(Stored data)
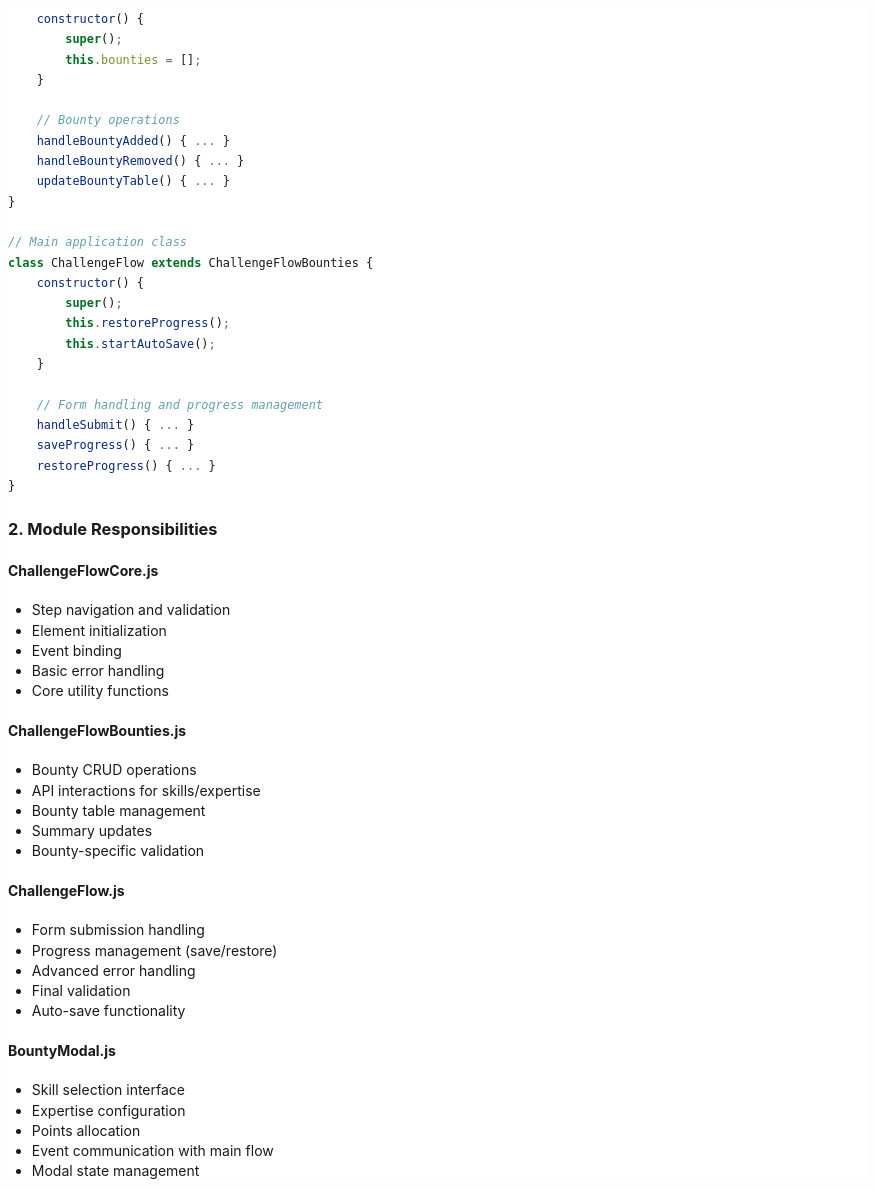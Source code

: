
 ```javascript
    constructor() {
        super();
        this.bounties = [];
    }
    
    // Bounty operations
    handleBountyAdded() { ... }
    handleBountyRemoved() { ... }
    updateBountyTable() { ... }
}

// Main application class
class ChallengeFlow extends ChallengeFlowBounties {
    constructor() {
        super();
        this.restoreProgress();
        this.startAutoSave();
    }
    
    // Form handling and progress management
    handleSubmit() { ... }
    saveProgress() { ... }
    restoreProgress() { ... }
}
```

### 2. Module Responsibilities

#### ChallengeFlowCore.js
- Step navigation and validation
- Element initialization
- Event binding
- Basic error handling
- Core utility functions

#### ChallengeFlowBounties.js
- Bounty CRUD operations
- API interactions for skills/expertise
- Bounty table management
- Summary updates
- Bounty-specific validation

#### ChallengeFlow.js
- Form submission handling
- Progress management (save/restore)
- Advanced error handling
- Final validation
- Auto-save functionality

#### BountyModal.js
- Skill selection interface
- Expertise configuration
- Points allocation
- Event communication with main flow
- Modal state management
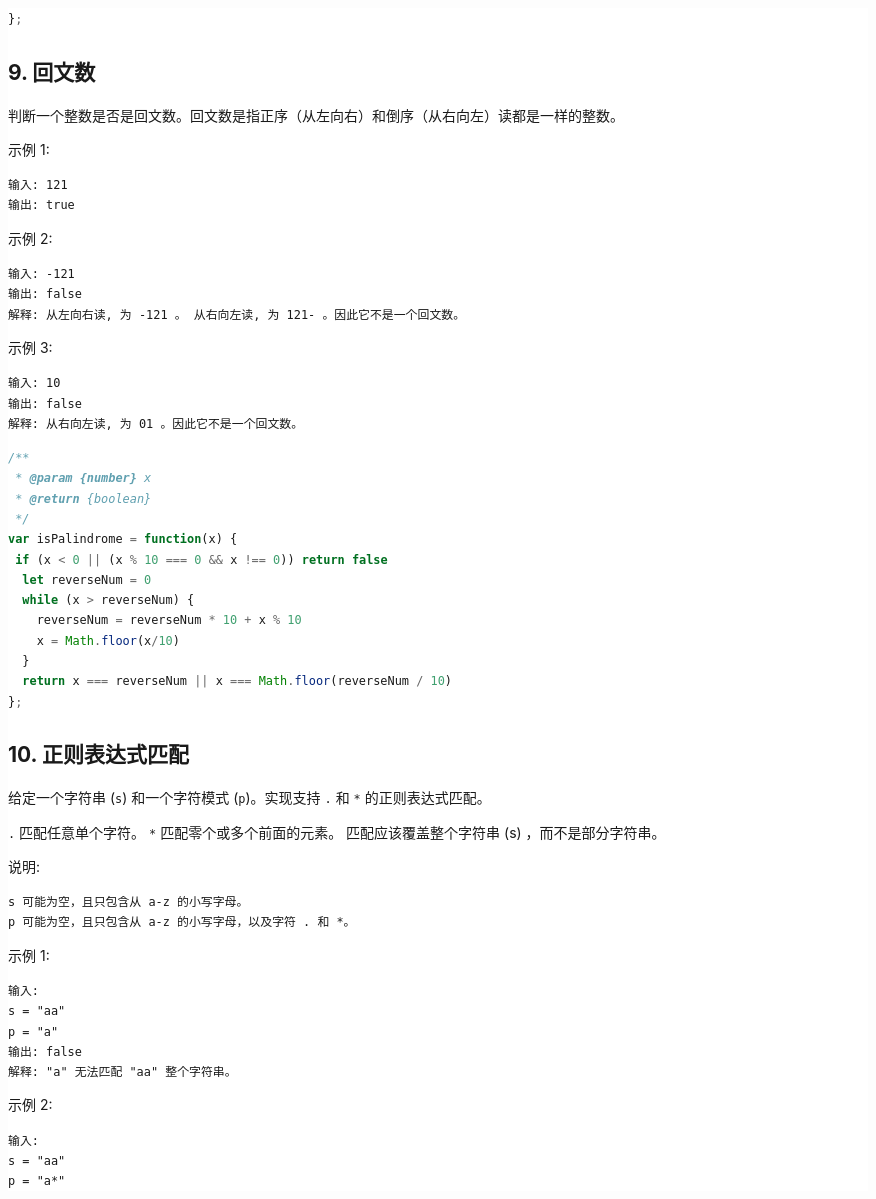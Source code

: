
 ```js
};
```

## 9. 回文数

判断一个整数是否是回文数。回文数是指正序（从左向右）和倒序（从右向左）读都是一样的整数。

示例 1:
```
输入: 121
输出: true
```
示例 2:
```
输入: -121
输出: false
解释: 从左向右读, 为 -121 。 从右向左读, 为 121- 。因此它不是一个回文数。
```
示例 3:
```
输入: 10
输出: false
解释: 从右向左读, 为 01 。因此它不是一个回文数。
```

```js
/**
 * @param {number} x
 * @return {boolean}
 */
var isPalindrome = function(x) {
 if (x < 0 || (x % 10 === 0 && x !== 0)) return false
  let reverseNum = 0
  while (x > reverseNum) {
    reverseNum = reverseNum * 10 + x % 10
    x = Math.floor(x/10)
  }
  return x === reverseNum || x === Math.floor(reverseNum / 10)
};
```

## 10. 正则表达式匹配

给定一个字符串 (`s`) 和一个字符模式 (`p`)。实现支持 `.` 和 `*` 的正则表达式匹配。

`.` 匹配任意单个字符。
`*` 匹配零个或多个前面的元素。
匹配应该覆盖整个字符串 (s) ，而不是部分字符串。

说明:
```
s 可能为空，且只包含从 a-z 的小写字母。
p 可能为空，且只包含从 a-z 的小写字母，以及字符 . 和 *。
```
示例 1:
```
输入:
s = "aa"
p = "a"
输出: false
解释: "a" 无法匹配 "aa" 整个字符串。
```
示例 2:
```
输入:
s = "aa"
p = "a*"
```
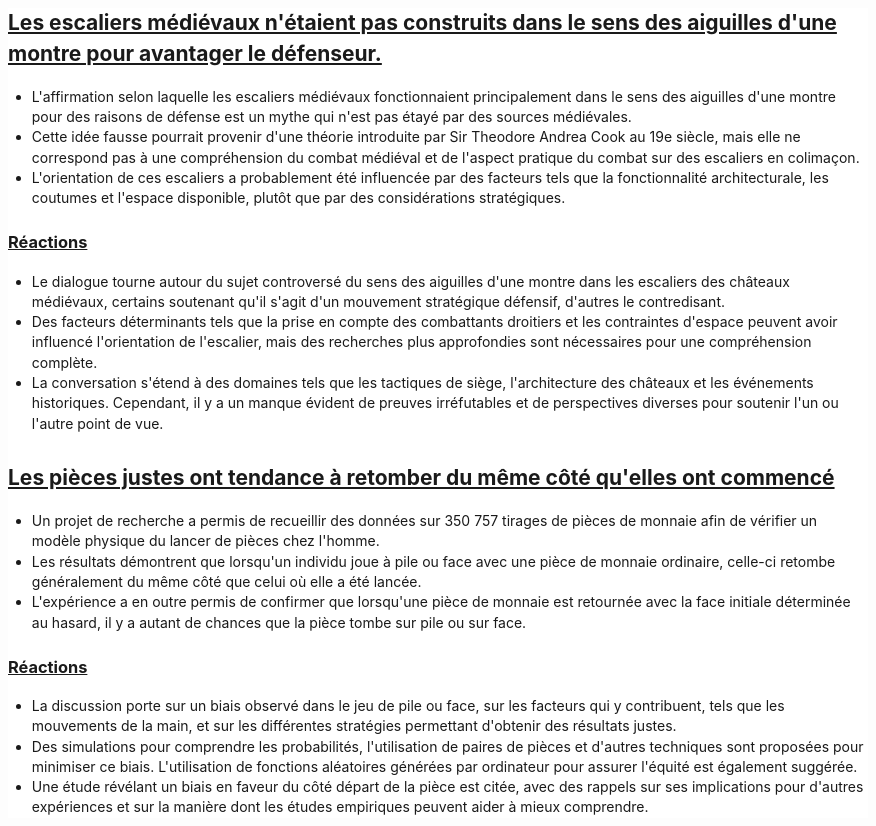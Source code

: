 ## [Les escaliers médiévaux n'étaient pas construits dans le sens des aiguilles d'une montre pour avantager le défenseur.](https://fakehistoryhunter.net/2023/10/09/medieval-staircases-were-not-built-going-clockwise-for-the-defenders-advantage/)

- L'affirmation selon laquelle les escaliers médiévaux fonctionnaient principalement dans le sens des aiguilles d'une montre pour des raisons de défense est un mythe qui n'est pas étayé par des sources médiévales.
- Cette idée fausse pourrait provenir d'une théorie introduite par Sir Theodore Andrea Cook au 19e siècle, mais elle ne correspond pas à une compréhension du combat médiéval et de l'aspect pratique du combat sur des escaliers en colimaçon.
- L'orientation de ces escaliers a probablement été influencée par des facteurs tels que la fonctionnalité architecturale, les coutumes et l'espace disponible, plutôt que par des considérations stratégiques.

### [Réactions](https://news.ycombinator.com/item?id=37822774)

- Le dialogue tourne autour du sujet controversé du sens des aiguilles d'une montre dans les escaliers des châteaux médiévaux, certains soutenant qu'il s'agit d'un mouvement stratégique défensif, d'autres le contredisant.
- Des facteurs déterminants tels que la prise en compte des combattants droitiers et les contraintes d'espace peuvent avoir influencé l'orientation de l'escalier, mais des recherches plus approfondies sont nécessaires pour une compréhension complète.
- La conversation s'étend à des domaines tels que les tactiques de siège, l'architecture des châteaux et les événements historiques. Cependant, il y a un manque évident de preuves irréfutables et de perspectives diverses pour soutenir l'un ou l'autre point de vue.

## [Les pièces justes ont tendance à retomber du même côté qu'elles ont commencé](https://arxiv.org/abs/2310.04153)

- Un projet de recherche a permis de recueillir des données sur 350 757 tirages de pièces de monnaie afin de vérifier un modèle physique du lancer de pièces chez l'homme.
- Les résultats démontrent que lorsqu'un individu joue à pile ou face avec une pièce de monnaie ordinaire, celle-ci retombe généralement du même côté que celui où elle a été lancée.
- L'expérience a en outre permis de confirmer que lorsqu'une pièce de monnaie est retournée avec la face initiale déterminée au hasard, il y a autant de chances que la pièce tombe sur pile ou sur face.

### [Réactions](https://news.ycombinator.com/item?id=37829926)

- La discussion porte sur un biais observé dans le jeu de pile ou face, sur les facteurs qui y contribuent, tels que les mouvements de la main, et sur les différentes stratégies permettant d'obtenir des résultats justes.
- Des simulations pour comprendre les probabilités, l'utilisation de paires de pièces et d'autres techniques sont proposées pour minimiser ce biais. L'utilisation de fonctions aléatoires générées par ordinateur pour assurer l'équité est également suggérée.
- Une étude révélant un biais en faveur du côté départ de la pièce est citée, avec des rappels sur ses implications pour d'autres expériences et sur la manière dont les études empiriques peuvent aider à mieux comprendre.
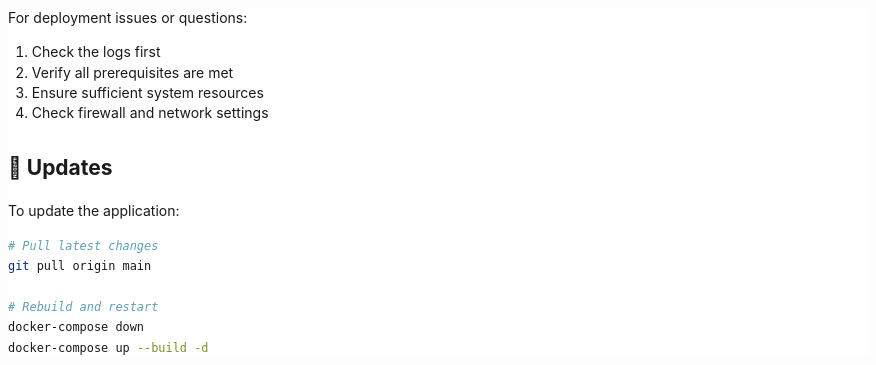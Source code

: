 For deployment issues or questions:
1. Check the logs first
2. Verify all prerequisites are met
3. Ensure sufficient system resources
4. Check firewall and network settings

## 🔄 Updates

To update the application:
```bash
# Pull latest changes
git pull origin main

# Rebuild and restart
docker-compose down
docker-compose up --build -d
```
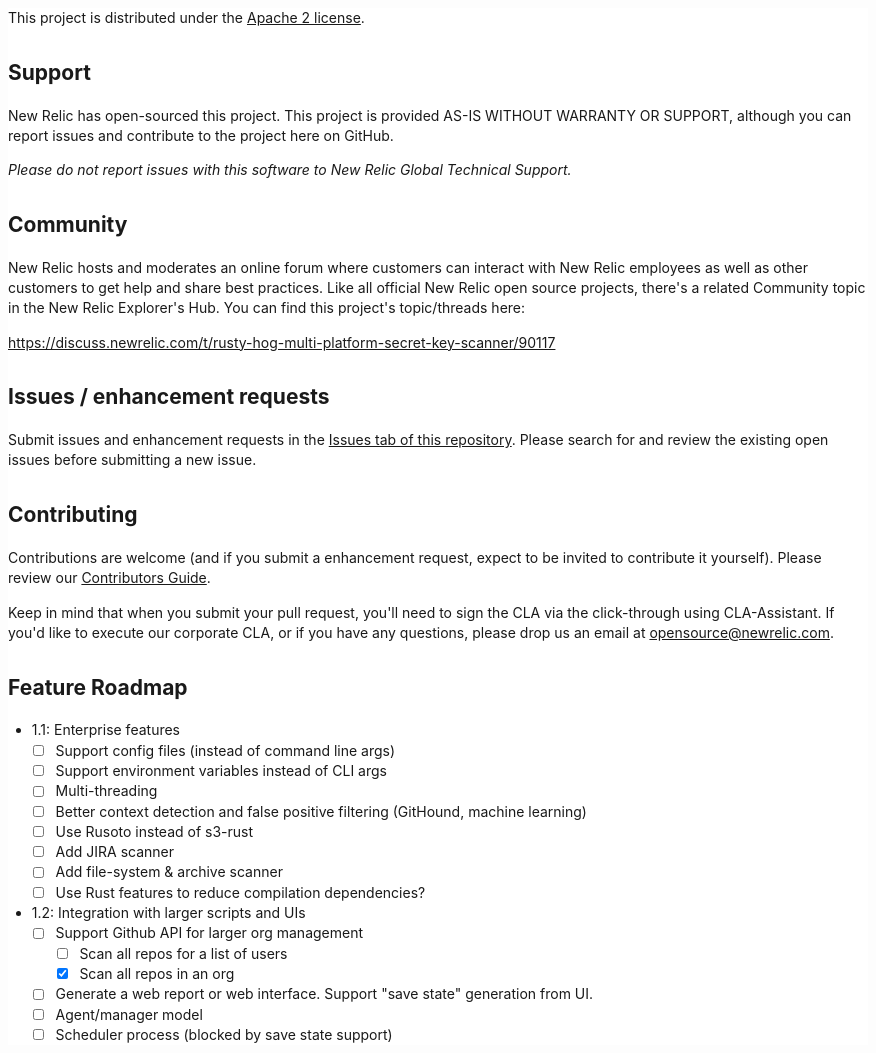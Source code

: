 This project is distributed under the [Apache 2 license](LICENSE).

## Support

New Relic has open-sourced this project. This project is provided AS-IS WITHOUT WARRANTY OR SUPPORT, although you can report issues and contribute to the project here on GitHub.

_Please do not report issues with this software to New Relic Global Technical Support._

## Community

New Relic hosts and moderates an online forum where customers can interact with New Relic employees as well as other customers to get help and share best practices. Like all official New Relic open source projects, there's a related Community topic in the New Relic Explorer's Hub. You can find this project's topic/threads here:

https://discuss.newrelic.com/t/rusty-hog-multi-platform-secret-key-scanner/90117

## Issues / enhancement requests

Submit issues and enhancement requests in the [Issues tab of this repository](../../issues). Please search for and review the existing open issues before submitting a new issue.

## Contributing

Contributions are welcome (and if you submit a enhancement request, expect to be invited to contribute it yourself). Please review our [Contributors Guide](CONTRIBUTING.md).

Keep in mind that when you submit your pull request, you'll need to sign the CLA via the click-through using CLA-Assistant. If you'd like to execute our corporate CLA, or if you have any questions, please drop us an email at opensource@newrelic.com.


## Feature Roadmap
- 1.1: Enterprise features
    - [ ] Support config files (instead of command line args)
    - [ ] Support environment variables instead of CLI args
    - [ ] Multi-threading
    - [ ] Better context detection and false positive filtering (GitHound, machine learning)
    - [ ] Use Rusoto instead of s3-rust
    - [ ] Add JIRA scanner
    - [ ] Add file-system & archive scanner
    - [ ] Use Rust features to reduce compilation dependencies?

- 1.2: Integration with larger scripts and UIs
    - [ ] Support Github API for larger org management
        - [ ] Scan all repos for a list of users
        - [x] Scan all repos in an org
    - [ ] Generate a web report or web interface. Support "save state" generation from UI.
    - [ ] Agent/manager model
    - [ ] Scheduler process (blocked by save state support)
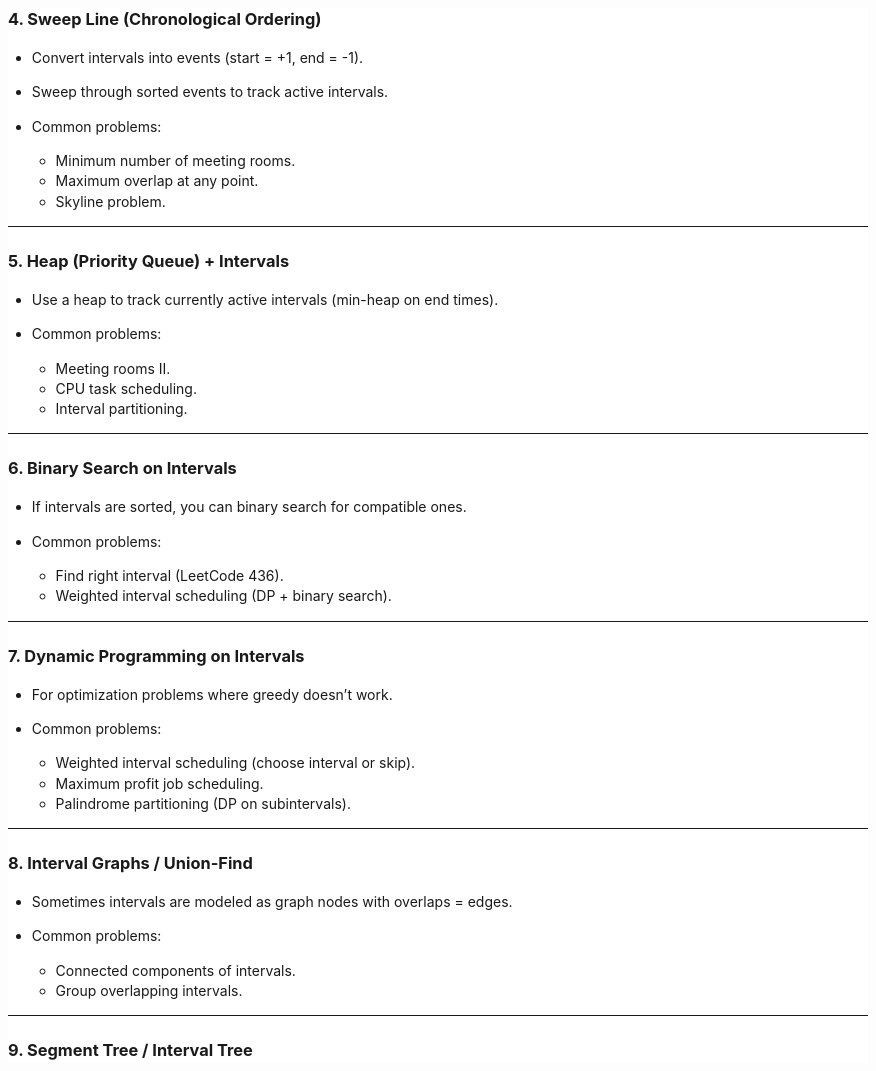 ### 4. **Sweep Line (Chronological Ordering)**

* Convert intervals into events (start = +1, end = -1).
* Sweep through sorted events to track active intervals.
* Common problems:

  * Minimum number of meeting rooms.
  * Maximum overlap at any point.
  * Skyline problem.

---

### 5. **Heap (Priority Queue) + Intervals**

* Use a heap to track currently active intervals (min-heap on end times).
* Common problems:

  * Meeting rooms II.
  * CPU task scheduling.
  * Interval partitioning.

---

### 6. **Binary Search on Intervals**

* If intervals are sorted, you can binary search for compatible ones.
* Common problems:

  * Find right interval (LeetCode 436).
  * Weighted interval scheduling (DP + binary search).

---

### 7. **Dynamic Programming on Intervals**

* For optimization problems where greedy doesn’t work.
* Common problems:

  * Weighted interval scheduling (choose interval or skip).
  * Maximum profit job scheduling.
  * Palindrome partitioning (DP on subintervals).

---

### 8. **Interval Graphs / Union-Find**

* Sometimes intervals are modeled as graph nodes with overlaps = edges.
* Common problems:

  * Connected components of intervals.
  * Group overlapping intervals.

---

### 9. **Segment Tree / Interval Tree**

■ Work request
In the entries above, how many lines hold the word "item"? Answer with the number only.

■ Exercise response
2